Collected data
◆ ◆ ◆ ◆ ◆ ◆ ◆
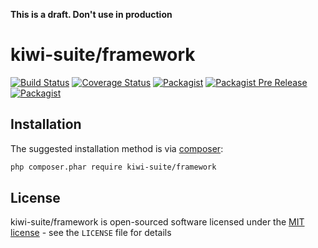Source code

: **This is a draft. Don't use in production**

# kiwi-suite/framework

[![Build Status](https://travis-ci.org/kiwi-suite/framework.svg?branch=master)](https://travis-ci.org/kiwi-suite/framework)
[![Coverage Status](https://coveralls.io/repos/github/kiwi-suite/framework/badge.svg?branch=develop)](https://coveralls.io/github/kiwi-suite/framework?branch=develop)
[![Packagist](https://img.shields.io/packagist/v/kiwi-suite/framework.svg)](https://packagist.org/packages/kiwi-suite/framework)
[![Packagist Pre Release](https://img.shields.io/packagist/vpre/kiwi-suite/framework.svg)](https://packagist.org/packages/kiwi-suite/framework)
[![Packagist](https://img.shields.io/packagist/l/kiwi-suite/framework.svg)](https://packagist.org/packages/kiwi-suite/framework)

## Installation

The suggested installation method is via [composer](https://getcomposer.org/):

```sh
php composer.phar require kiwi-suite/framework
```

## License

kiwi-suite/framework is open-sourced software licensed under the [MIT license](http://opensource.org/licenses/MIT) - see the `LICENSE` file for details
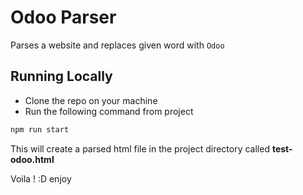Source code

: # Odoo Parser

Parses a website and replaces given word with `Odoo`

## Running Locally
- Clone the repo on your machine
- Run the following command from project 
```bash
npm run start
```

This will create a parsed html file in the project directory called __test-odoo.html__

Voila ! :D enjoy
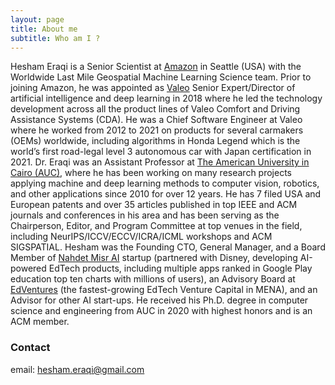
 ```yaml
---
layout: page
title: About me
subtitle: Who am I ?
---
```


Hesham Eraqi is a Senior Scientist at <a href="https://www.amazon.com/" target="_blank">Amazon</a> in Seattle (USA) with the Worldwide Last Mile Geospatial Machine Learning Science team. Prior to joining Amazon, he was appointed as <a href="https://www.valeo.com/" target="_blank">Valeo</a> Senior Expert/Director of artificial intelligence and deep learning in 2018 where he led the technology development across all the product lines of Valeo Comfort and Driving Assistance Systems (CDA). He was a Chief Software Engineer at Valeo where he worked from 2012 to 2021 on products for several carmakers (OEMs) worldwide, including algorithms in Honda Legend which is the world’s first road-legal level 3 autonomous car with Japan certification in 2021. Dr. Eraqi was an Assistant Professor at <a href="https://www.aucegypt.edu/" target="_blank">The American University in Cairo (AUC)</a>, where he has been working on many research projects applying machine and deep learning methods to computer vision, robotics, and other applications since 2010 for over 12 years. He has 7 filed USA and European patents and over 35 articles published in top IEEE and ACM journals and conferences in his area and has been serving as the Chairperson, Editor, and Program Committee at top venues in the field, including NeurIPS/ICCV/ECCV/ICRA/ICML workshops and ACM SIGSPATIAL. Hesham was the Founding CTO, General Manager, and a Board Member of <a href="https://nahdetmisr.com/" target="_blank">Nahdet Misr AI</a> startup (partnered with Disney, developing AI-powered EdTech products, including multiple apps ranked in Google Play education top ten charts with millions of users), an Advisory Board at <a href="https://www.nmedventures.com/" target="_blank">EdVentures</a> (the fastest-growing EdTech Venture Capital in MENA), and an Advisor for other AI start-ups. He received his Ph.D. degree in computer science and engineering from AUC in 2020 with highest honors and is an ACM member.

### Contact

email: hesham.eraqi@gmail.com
◆ ◆ ◆ ◆ ◆ ◆ ◆
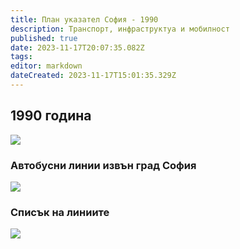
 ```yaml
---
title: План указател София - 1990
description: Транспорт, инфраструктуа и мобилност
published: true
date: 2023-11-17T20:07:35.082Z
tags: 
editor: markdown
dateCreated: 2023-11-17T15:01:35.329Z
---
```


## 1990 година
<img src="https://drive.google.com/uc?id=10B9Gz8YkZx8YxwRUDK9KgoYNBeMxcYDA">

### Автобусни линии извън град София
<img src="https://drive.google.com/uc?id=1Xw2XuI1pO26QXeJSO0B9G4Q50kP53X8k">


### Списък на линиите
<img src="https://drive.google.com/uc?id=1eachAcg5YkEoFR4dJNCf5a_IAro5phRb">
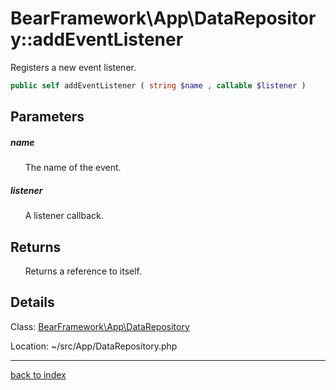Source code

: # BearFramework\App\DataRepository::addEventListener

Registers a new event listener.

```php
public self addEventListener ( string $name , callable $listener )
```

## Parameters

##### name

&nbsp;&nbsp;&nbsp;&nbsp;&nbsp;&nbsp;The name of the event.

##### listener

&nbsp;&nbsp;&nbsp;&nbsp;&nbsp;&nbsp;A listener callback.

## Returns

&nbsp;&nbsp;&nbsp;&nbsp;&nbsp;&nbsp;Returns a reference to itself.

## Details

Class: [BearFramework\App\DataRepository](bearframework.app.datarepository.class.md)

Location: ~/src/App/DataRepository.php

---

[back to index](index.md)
◆ ◆ ◆ ◆ ◆ ◆ ◆
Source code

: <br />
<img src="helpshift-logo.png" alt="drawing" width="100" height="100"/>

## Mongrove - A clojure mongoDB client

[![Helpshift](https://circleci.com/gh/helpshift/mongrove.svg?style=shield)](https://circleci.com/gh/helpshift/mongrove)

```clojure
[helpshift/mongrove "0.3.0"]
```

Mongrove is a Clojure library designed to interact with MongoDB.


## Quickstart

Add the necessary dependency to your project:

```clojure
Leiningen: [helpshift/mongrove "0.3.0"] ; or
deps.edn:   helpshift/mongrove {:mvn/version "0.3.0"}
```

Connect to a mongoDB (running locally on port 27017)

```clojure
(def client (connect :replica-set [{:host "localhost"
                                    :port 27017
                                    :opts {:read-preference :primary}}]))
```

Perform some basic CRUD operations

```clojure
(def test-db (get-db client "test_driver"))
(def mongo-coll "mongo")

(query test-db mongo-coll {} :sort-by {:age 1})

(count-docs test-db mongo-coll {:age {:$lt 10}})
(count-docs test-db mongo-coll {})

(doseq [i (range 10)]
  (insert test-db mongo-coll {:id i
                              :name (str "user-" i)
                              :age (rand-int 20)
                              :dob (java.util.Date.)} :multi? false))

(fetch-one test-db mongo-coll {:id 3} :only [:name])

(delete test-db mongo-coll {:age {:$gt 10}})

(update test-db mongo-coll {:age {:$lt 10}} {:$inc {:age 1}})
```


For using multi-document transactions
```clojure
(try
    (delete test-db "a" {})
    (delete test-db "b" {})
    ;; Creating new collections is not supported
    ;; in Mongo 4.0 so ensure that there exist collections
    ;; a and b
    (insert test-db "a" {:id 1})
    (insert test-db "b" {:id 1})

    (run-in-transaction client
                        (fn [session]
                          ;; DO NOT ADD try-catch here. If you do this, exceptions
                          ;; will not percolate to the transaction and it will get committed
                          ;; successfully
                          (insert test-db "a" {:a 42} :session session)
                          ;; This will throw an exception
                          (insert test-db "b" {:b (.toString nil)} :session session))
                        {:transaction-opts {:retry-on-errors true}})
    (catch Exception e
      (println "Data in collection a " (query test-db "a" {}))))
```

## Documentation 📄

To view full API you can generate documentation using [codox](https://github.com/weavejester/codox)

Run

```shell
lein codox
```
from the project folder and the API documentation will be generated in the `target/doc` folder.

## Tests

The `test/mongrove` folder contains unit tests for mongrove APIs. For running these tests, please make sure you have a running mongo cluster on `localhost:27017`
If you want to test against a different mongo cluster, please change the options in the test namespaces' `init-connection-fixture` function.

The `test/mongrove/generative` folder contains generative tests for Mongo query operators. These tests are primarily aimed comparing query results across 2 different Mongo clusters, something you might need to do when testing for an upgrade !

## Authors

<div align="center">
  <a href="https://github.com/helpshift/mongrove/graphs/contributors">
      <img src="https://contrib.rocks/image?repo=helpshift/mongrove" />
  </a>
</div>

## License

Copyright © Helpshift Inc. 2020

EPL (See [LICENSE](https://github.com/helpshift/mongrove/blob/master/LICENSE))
◆ ◆ ◆ ◆ ◆ ◆ ◆
The answer must consist of every line from the data that holds the string "your".

*Result for this task*.
- Clone the repo on your machine
Add the necessary dependency to your project:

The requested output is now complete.